[Extracted information]
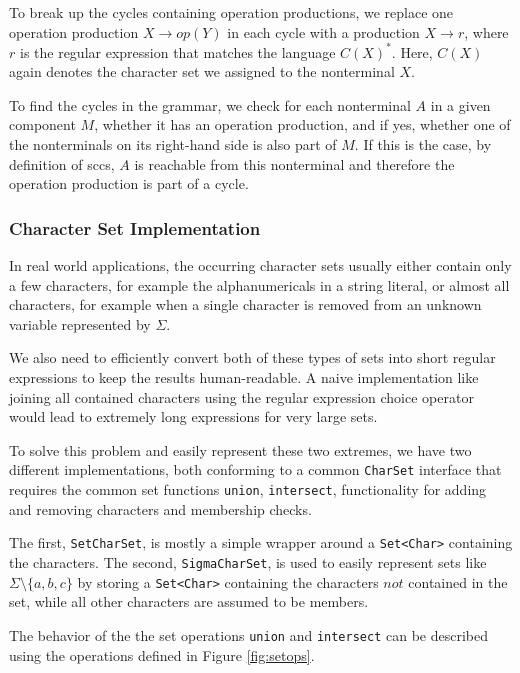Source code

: To break up the cycles containing operation productions, we replace one operation production $X \rightarrow op(Y)$ in each cycle with a production $X \rightarrow r$, where $r$ is the regular expression that matches the language $C(X)^*$. Here, $C(X)$ again denotes the character set we assigned to the nonterminal $X$.

To find the cycles in the grammar, we check for each nonterminal $A$ in a given component $M$, whether it has an operation production, and if yes, whether one of the nonterminals on its right-hand side is also part of $M$. If this is the case, by definition of \acp{scc}, $A$ is reachable from this nonterminal and therefore the operation production is part of a cycle.

\subsubsection{Character Set Implementation}

In real world applications, the occurring character sets usually either contain only a few characters, for example the alphanumericals in a string literal, or almost all characters, for example when a single character is removed from an unknown variable represented by $\Sigma$.

We also need to efficiently convert both of these types of sets into short regular expressions to keep the results human-readable. A naive implementation like joining all contained characters using the regular expression choice operator would lead to extremely long expressions for very large sets.

To solve this problem and easily represent these two extremes, we have two different implementations, both conforming to a common \lstinline|CharSet| interface that requires the common set functions \lstinline|union|, \lstinline|intersect|, functionality for adding and removing characters and membership checks.

The first, \lstinline|SetCharSet|, is mostly a simple wrapper around a \lstinline|Set<Char>| containing the characters.
The second, \lstinline|SigmaCharSet|, is used to easily represent sets like $\Sigma \setminus \{a, b, c\}$ by storing a \lstinline|Set<Char>| containing the characters $not$ contained in the set, while all other characters are assumed to be members.

The behavior of the the set operations \lstinline|union| and \lstinline|intersect| can be described using the operations defined in Figure \ref{fig:setops}.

[Task statement] What you write should match, character for character, the lines from the one with "We also need" to the end of the data, both included.

[Solution to this task]
We also need to efficiently convert both of these types of sets into short regular expressions to keep the results human-readable. A naive implementation like joining all contained characters using the regular expression choice operator would lead to extremely long expressions for very large sets.

To solve this problem and easily represent these two extremes, we have two different implementations, both conforming to a common \lstinline|CharSet| interface that requires the common set functions \lstinline|union|, \lstinline|intersect|, functionality for adding and removing characters and membership checks.

The first, \lstinline|SetCharSet|, is mostly a simple wrapper around a \lstinline|Set<Char>| containing the characters.
The second, \lstinline|SigmaCharSet|, is used to easily represent sets like $\Sigma \setminus \{a, b, c\}$ by storing a \lstinline|Set<Char>| containing the characters $not$ contained in the set, while all other characters are assumed to be members.

The behavior of the the set operations \lstinline|union| and \lstinline|intersect| can be described using the operations defined in Figure \ref{fig:setops}.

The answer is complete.